The Charlotte Foundation this semester gave each of the 1,300 students in College Writing 1 an Oxford New Essential Dictionary and a volume from the Penguin Great Ideas series. Students could choose from Thoreau, Machiavelli, Sun Tzu, Wollstonecroft, Orwell, Paine and Gibbon. The idea was to signal the students -- we know you can read these works and even write a Great Idea of your own. The nation thinks that we can only educate people for $50,000 a year. Borrowing an idea from Muhammad Yunus, the Nobel Prize winning microlender and founder of the Grameen Bank, the Charlotte Foundation wants to see what a little bit of money can do, in this case, $7.37 per student with Penguin’s generous discounts.
“I’ve heard of that guy and microfinance,” the student whose friend was shot in the face told me when I asked him to edit this column for me. He works at least 40 hours a week at Whole Foods. “At work, we raised money for microlending. I gave $20, and I raised $300 from other people.”
For the final assignment, I asked the student to find 10 new words in their Great Ideas book. Then, I divided the class into three groups. Use the 10 words in an essay. I asked one group to write a jeremiad, one an encomium and one a Jay Leno monologue. “Are you crazy?” asked one. The essays were great. My favorite was a Jay Leno monologue by a woman who was a lawyer and a judge in her native Mexico. Bunker Hill was about to celebrate Cinco de Mayo. Her monologue was about how no one in Mexico has ever heard of Cinco de Mayo.
On the T on the way home, at the end of the semester, I met a young woman from the class, one who had not completed the semester. “Are you okay?” I asked.
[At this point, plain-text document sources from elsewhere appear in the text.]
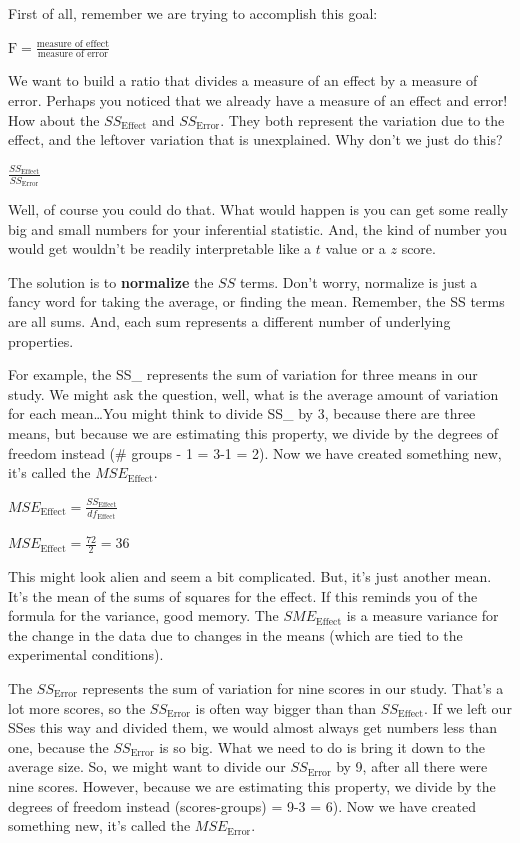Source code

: \documentclass[
]{book}
\begin{document}
First of all, remember we are trying to accomplish this goal:

\(\text{F} = \frac{\text{measure of effect}}{\text{measure of error}}\)

We want to build a ratio that divides a measure of an effect by a measure of error. Perhaps you noticed that we already have a measure of an effect and error! How about the \(SS_\text{Effect}\) and \(SS_\text{Error}\). They both represent the variation due to the effect, and the leftover variation that is unexplained. Why don't we just do this?

\(\frac{SS_\text{Effect}}{SS_\text{Error}}\)

Well, of course you could do that. What would happen is you can get some really big and small numbers for your inferential statistic. And, the kind of number you would get wouldn't be readily interpretable like a \(t\) value or a \(z\) score.

The solution is to \textbf{normalize} the \(SS\) terms. Don't worry, normalize is just a fancy word for taking the average, or finding the mean. Remember, the SS terms are all sums. And, each sum represents a different number of underlying properties.

For example, the SS\_ represents the sum of variation for three means in our study. We might ask the question, well, what is the average amount of variation for each mean\ldots You might think to divide SS\_ by 3, because there are three means, but because we are estimating this property, we divide by the degrees of freedom instead (\# groups - 1 = 3-1 = 2). Now we have created something new, it's called the \(MSE_\text{Effect}\).

\(MSE_\text{Effect} = \frac{SS_\text{Effect}}{df_\text{Effect}}\)

\(MSE_\text{Effect} = \frac{72}{2} = 36\)

This might look alien and seem a bit complicated. But, it's just another mean. It's the mean of the sums of squares for the effect. If this reminds you of the formula for the variance, good memory. The \(SME_\text{Effect}\) is a measure variance for the change in the data due to changes in the means (which are tied to the experimental conditions).

The \(SS_\text{Error}\) represents the sum of variation for nine scores in our study. That's a lot more scores, so the \(SS_\text{Error}\) is often way bigger than than \(SS_\text{Effect}\). If we left our SSes this way and divided them, we would almost always get numbers less than one, because the \(SS_\text{Error}\) is so big. What we need to do is bring it down to the average size. So, we might want to divide our \(SS_\text{Error}\) by 9, after all there were nine scores. However, because we are estimating this property, we divide by the degrees of freedom instead (scores-groups) = 9-3 = 6). Now we have created something new, it's called the \(MSE_\text{Error}\).
\end{document}
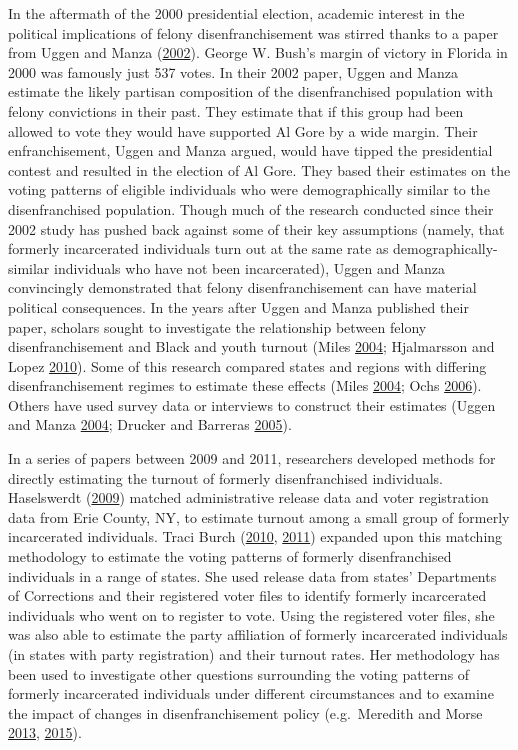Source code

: \documentclass[12pt,]{article}
\begin{document}
In the aftermath of the 2000 presidential election, academic interest in the political implications of felony disenfranchisement was stirred thanks to a paper from Uggen and Manza (\protect\hyperlink{ref-Uggen2002}{2002}). George W. Bush's margin of victory in Florida in 2000 was famously just 537 votes. In their 2002 paper, Uggen and Manza estimate the likely partisan composition of the disenfranchised population with felony convictions in their past. They estimate that if this group had been allowed to vote they would have supported Al Gore by a wide margin. Their enfranchisement, Uggen and Manza argued, would have tipped the presidential contest and resulted in the election of Al Gore. They based their estimates on the voting patterns of eligible individuals who were demographically similar to the disenfranchised population. Though much of the research conducted since their 2002 study has pushed back against some of their key assumptions (namely, that formerly incarcerated individuals turn out at the same rate as demographically-similar individuals who have not been incarcerated), Uggen and Manza convincingly demonstrated that felony disenfranchisement can have material political consequences. In the years after Uggen and Manza published their paper, scholars sought to investigate the relationship between felony disenfranchisement and Black and youth turnout (Miles \protect\hyperlink{ref-Miles2004}{2004}; Hjalmarsson and Lopez \protect\hyperlink{ref-Hjalmarsson2010}{2010}). Some of this research compared states and regions with differing disenfranchisement regimes to estimate these effects (Miles \protect\hyperlink{ref-Miles2004}{2004}; Ochs \protect\hyperlink{ref-Ochs2006}{2006}). Others have used survey data or interviews to construct their estimates (Uggen and Manza \protect\hyperlink{ref-Uggen2004}{2004}; Drucker and Barreras \protect\hyperlink{ref-Drucker2005}{2005}).

In a series of papers between 2009 and 2011, researchers developed methods for directly estimating the turnout of formerly disenfranchised individuals. Haselswerdt (\protect\hyperlink{ref-Haselswerdt2009}{2009}) matched administrative release data and voter registration data from Erie County, NY, to estimate turnout among a small group of formerly incarcerated individuals. Traci Burch (\protect\hyperlink{ref-Burch2010}{2010}, \protect\hyperlink{ref-Burch2011}{2011}) expanded upon this matching methodology to estimate the voting patterns of formerly disenfranchised individuals in a range of states. She used release data from states' Departments of Corrections and their registered voter files to identify formerly incarcerated individuals who went on to register to vote. Using the registered voter files, she was also able to estimate the party affiliation of formerly incarcerated individuals (in states with party registration) and their turnout rates. Her methodology has been used to investigate other questions surrounding the voting patterns of formerly incarcerated individuals under different circumstances and to examine the impact of changes in disenfranchisement policy (e.g.~Meredith and Morse \protect\hyperlink{ref-Meredith2013}{2013}, \protect\hyperlink{ref-Meredith2015}{2015}).
\end{document}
She had signed up for four courses, including mine, which met between Monday and Thursday. This left her Friday, Saturday and Sunday to work as a home health care aid. But her mother had lost her job. The student had to take any jobs the agency called to offer. The student was hoping to pass one of the original four courses.
“From the essays you did, you seemed to understand the readings and the questions. Your writing is okay,” I said. “I’m still reading as much as I can from what you gave us,” she replied. “I really enjoyed the essays by George Orwell. My favorite, though, from the book was ‘Am I Blue?’ ” Once in a while, I let the students pick what they want to read in Argument in America. Then, write an essay about the argument in what they chose to read. More evidence. In each of the three semesters I have used this book, several students have always chosen, from the 72 selections, “Am I Blue,” by Alice Walker. I don’t know why. I asked. “Well, I thought, ‘I’m feeling blue, so I’ll try this one,’ ” she said. “The story turned out to be about a horse, but it was really good.”
Eighty-one percent made it, adjusted for gunshots. The economy may be stabilizing. Federal tax policies, which offer tens of thousands to students at the schools I attended, Williams and Yale, and nothing to Bunker Hill students, are the same. Those colleges will try to regain what they lost by taking their endowments to the dog track. My students don’t know if they will have enough money to enroll in the fall. That’s a jeremiad for another day.
For now, just this encomium to these men and women who made it to May.